Getting started with caffe
Remarks#
Caffe is a library written in C++, to facilitate the experimentation with and use of Convolutional Neural Networks (CNN). Caffe has been developed by Berkeley Vision and Learning Center (BVLC).
Caffe is actually an abbreviation referring to “Convolutional Architectures for Fast Feature Extraction”. This acronym encapsulates an important scope of the library. Caffe in the form of a library offers a general programming framework/architecture which can be used to perform efficient training and testing of CNNs. “Efficiency” is a major hallmark of caffe, and stands as a major design objective of Caffe.
Caffe is an open-source library released under BSD 2 Clause license.
Caffe is maintained on GitHub
Caffe can be used to :
- Efficiently train and test multiple CNN architectures, specifically any architecture that can be represented as a directed acyclic graph (DAG).

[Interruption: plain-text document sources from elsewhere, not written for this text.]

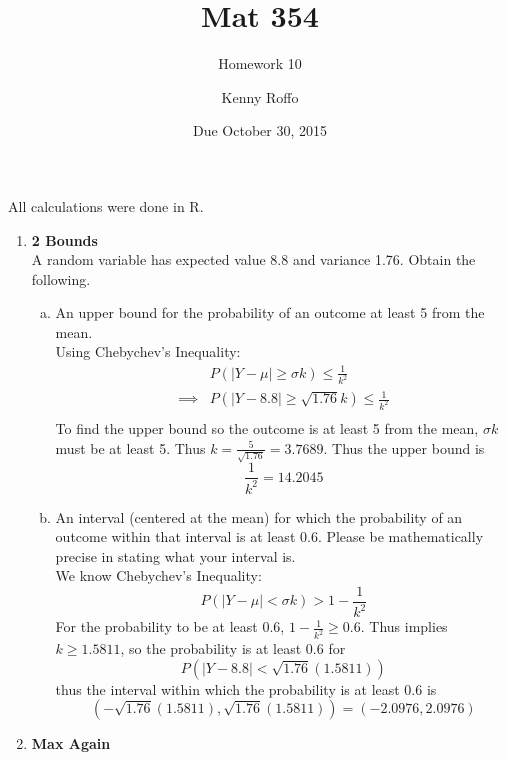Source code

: \documentclass{scrartcl}
\title{Mat 354}
\subtitle{Homework 10}
\author{Kenny Roffo}
\date{Due October 30, 2015}
\begin{document}
\maketitle

All calculations were done in R.

\begin{enumerate}

\item \textbf{2 Bounds}\\

A random variable has expected value 8.8 and variance 1.76. Obtain the following.

\begin{enumerate}[a)]
\item An upper bound for the probability of an outcome at least 5 from the mean.\\

Using Chebychev's Inequality:
\begin{align*}
  &P(|Y-\mu| \ge \sigma k) \le \frac{1}{k^2}\\
  \implies &P(|Y-8.8| \ge \sqrt{1.76}k)  \le \frac{1}{k^2}\\
\end{align*}
To find the upper bound so the outcome is at least 5 from the mean, $\sigma k$ must be at least 5. Thus $k=\frac{5}{\sqrt{1.76}}=3.7689$. Thus the upper bound is $$\frac{1}{k^2} = 14.2045 $$

\item An interval (centered at the mean) for which the probability of an outcome within that interval is at least 0.6. Please be mathematically precise in stating what your interval is.\\

We know Chebychev's Inequality: $$P(|Y-\mu| < \sigma k) > 1 - \frac{1}{k^2}$$ For the probability to be at least 0.6, $1 - \frac{1}{k^2} \ge 0.6$. Thus implies $k \ge 1.5811$, so the probability is at least 0.6 for $$P(|Y-8.8| < \sqrt{1.76}(1.5811))$$ thus the interval within which the probability is at least 0.6 is $$(-\sqrt{1.76}(1.5811),\sqrt{1.76}(1.5811)) = (-2.0976,2.0976)$$

\end{enumerate}

\item \textbf{Max Again}


\end{enumerate}
\end{document}
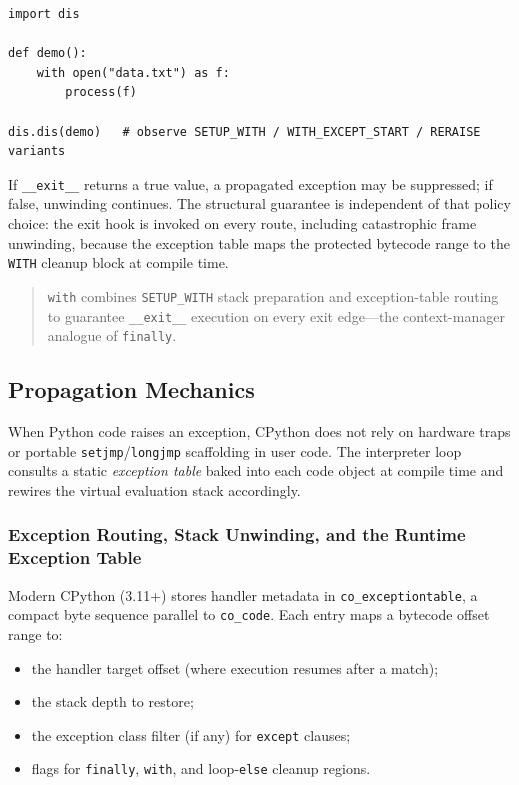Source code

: \documentclass[a4paper,twoside]{report}
\begin{document}
\begin{verbatim}
import dis

def demo():
    with open("data.txt") as f:
        process(f)

dis.dis(demo)   # observe SETUP_WITH / WITH_EXCEPT_START / RERAISE variants
\end{verbatim}

If \texttt{\_\_exit\_\_} returns a true value, a propagated exception may be suppressed; if false, unwinding continues. The structural guarantee is independent of that policy choice: the exit hook is invoked on every route, including catastrophic frame unwinding, because the exception table maps the protected bytecode range to the \texttt{WITH} cleanup block at compile time.

\begin{quote}
\texttt{with} combines \texttt{SETUP\_WITH} stack preparation and exception-table routing to guarantee \texttt{\_\_exit\_\_} execution on every exit edge---the context-manager analogue of \texttt{finally}.
\end{quote}


\subsection{Propagation Mechanics}

When Python code raises an exception, CPython does not rely on hardware traps or portable \texttt{setjmp}/\texttt{longjmp} scaffolding in user code. The interpreter loop consults a static \emph{exception table} baked into each code object at compile time and rewires the virtual evaluation stack accordingly.

\subsubsection{Exception Routing, Stack Unwinding, and the Runtime Exception Table}

Modern CPython (3.11+) stores handler metadata in \texttt{co\_exceptiontable}, a compact byte sequence parallel to \texttt{co\_code}. Each entry maps a bytecode offset range to:

\begin{itemize}
    \item the handler target offset (where execution resumes after a match);
    \item the stack depth to restore;
    \item the exception class filter (if any) for \texttt{except} clauses;
    \item flags for \texttt{finally}, \texttt{with}, and loop-\texttt{else} cleanup regions.
\end{itemize}
\end{document}
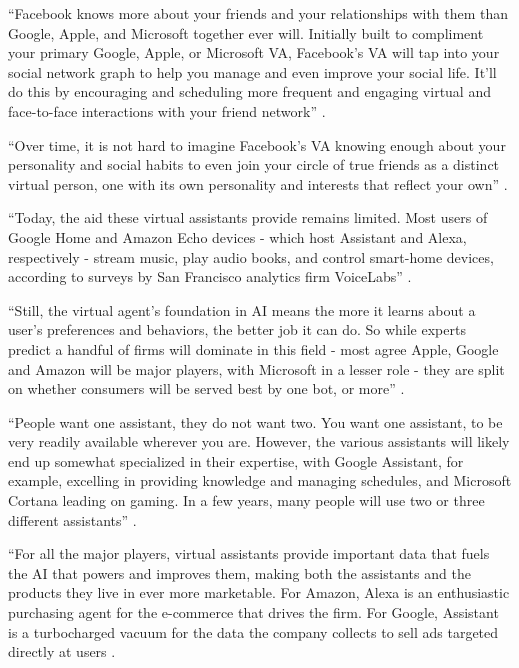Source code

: ``Facebook knows more about your friends and your relationships with them than Google, Apple, and Microsoft together ever will. Initially built to compliment your primary Google, Apple, or Microsoft VA, Facebook’s VA will tap into your social network graph to help you manage and even improve your social life. It’ll do this by encouraging and scheduling more frequent and engaging virtual and face-to-face interactions with your friend network'' \cite{Tal2015internet}.

``Over time, it is not hard to imagine Facebook's VA knowing enough about your personality and social habits to even join your circle of true friends as a distinct virtual person, one with its own personality and interests that reflect your own'' \cite{Tal2015internet}.

``Today, the aid these virtual assistants provide remains limited. Most users of Google Home and Amazon Echo devices - which host Assistant and Alexa, respectively - stream music, play audio books, and control smart-home devices, according to surveys by San Francisco analytics firm VoiceLabs'' \cite{Baron2017assistants}.

``Still, the virtual agent’s foundation in AI means the more it learns about a user's preferences and behaviors, the better job it can do. So while experts predict a handful of firms will dominate in this field - most agree Apple, Google and Amazon will be major players, with Microsoft in a lesser role - they are split on whether consumers will be served best by one bot, or more'' \cite{Baron2017assistants}.

``People want one assistant, they do not want two. You want one assistant, to be very readily available wherever you are. However, the various assistants will likely end up somewhat specialized in their expertise, with Google Assistant, for example, excelling in providing knowledge and managing schedules, and Microsoft Cortana leading on gaming. In a few years, many people will use two or three different assistants'' \cite{Baron2017assistants}.

``For all the major players, virtual assistants provide important data that fuels the AI that powers and improves them, making both the assistants and the products they live in ever more marketable. For Amazon, Alexa is an enthusiastic purchasing agent for the e-commerce that drives the firm. For Google, Assistant is a turbocharged vacuum for the data the company collects to sell ads targeted directly at users \cite{Baron2017assistants}.

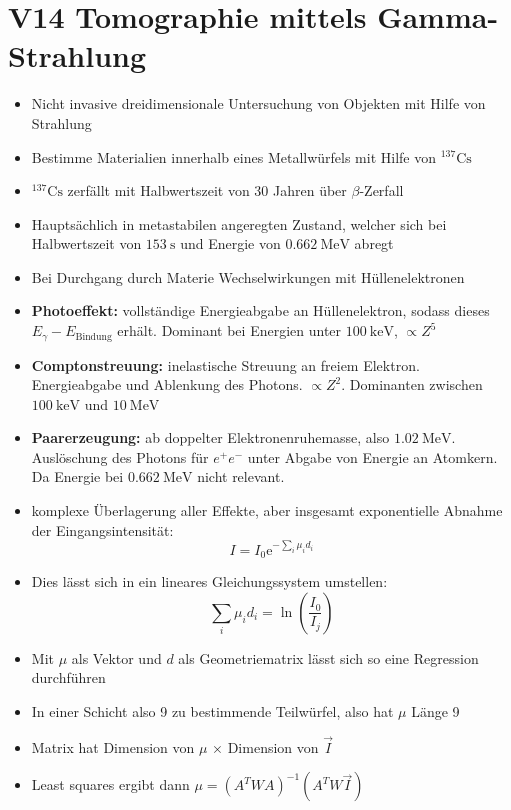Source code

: \section{V14 Tomographie mittels Gamma-Strahlung}
\label{sec:V14}

\begin{itemize}
    \item Nicht invasive dreidimensionale Untersuchung von Objekten mit Hilfe von Strahlung
    \item Bestimme Materialien innerhalb eines Metallwürfels mit Hilfe von $^{137}\text{Cs}$
    \item $^{137}\text{Cs}$ zerfällt mit Halbwertszeit von 30 Jahren über $\beta$-Zerfall
    \item Hauptsächlich in metastabilen angeregten Zustand, welcher sich bei Halbwertszeit von $\SI{153}{\second}$ und Energie von $\SI{0,662}{\mega\electronvolt}$ abregt
    \item Bei Durchgang durch Materie Wechselwirkungen mit Hüllenelektronen
    \item \textbf{Photoeffekt:} vollständige Energieabgabe an Hüllenelektron, sodass dieses $E_\gamma - E_\text{Bindung}$ erhält. Dominant bei Energien unter $\SI{100}{\kilo\electronvolt}$, $\propto Z^5$
    \item \textbf{Comptonstreuung:} inelastische Streuung an freiem Elektron. Energieabgabe und Ablenkung des Photons. $\propto Z^2$. Dominanten zwischen $\SI{100}{\kilo\electronvolt}$ und $\SI{10}{\mega\electronvolt}$
    \item \textbf{Paarerzeugung:} ab doppelter Elektronenruhemasse, also $\SI{1,02}{\mega\electronvolt}$. Auslöschung des Photons für $e^+e^-$ unter Abgabe von Energie an Atomkern. Da Energie bei $\SI{0.662}{\mega\electronvolt}$ nicht relevant.
    \item komplexe Überlagerung aller Effekte, aber insgesamt exponentielle Abnahme der Eingangsintensität:
        \begin{equation}
            I = I_0\text{e}^{-\sum\limits_{i}\mu_id_i}
        \end{equation}
    \item Dies lässt sich in ein lineares Gleichungssystem umstellen:
        \begin{equation}
            \sum\limits_{i}\mu_id_i = \ln\left(\frac{I_0}{I_j}\right)
        \end{equation}
    \item Mit $\mu$ als Vektor und $d$ als Geometriematrix lässt sich so eine Regression durchführen
    \item In einer Schicht also 9 zu bestimmende Teilwürfel, also hat $\mu$ Länge 9
    \item Matrix hat Dimension von $\mu$ $\times$ Dimension von $\vec{I}$
    \item Least squares ergibt dann $\mu = (A^TWA)^{-1}(A^TW\vec{I})$
\end{itemize}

- Utilize multiple GPUs (upto 4) for training and testing. It is recommended that all the GPUs should be of the same type. Otherwise, performance is limited by the limits of the slowest GPU in the system. For example, in case of TitanX and GTX 980, the performance will be limited by the latter. Mixing multiple architectures is not supported, e.g. Kepler and Fermi 3.
Caffe has been written following efficient Object Oriented Programming (OOP) principles.
A good starting point to begin an introduction to caffe is to get a bird’s eye view of how caffe works through its fundamental objects.
Versions#
Version | Release Date |
---|---|
1.0 | 2017-04-19 |
Installation and setup
Ubuntu
Below are detailed instructions to install Caffe, pycaffe as well as its dependencies, on Ubuntu 14.04 x64 or 14.10 x64.
Execute the following script, e.g. “bash compile_caffe_ubuntu_14.sh” (~30 to 60 minutes on a new Ubuntu).
# This script installs Caffe and pycaffe.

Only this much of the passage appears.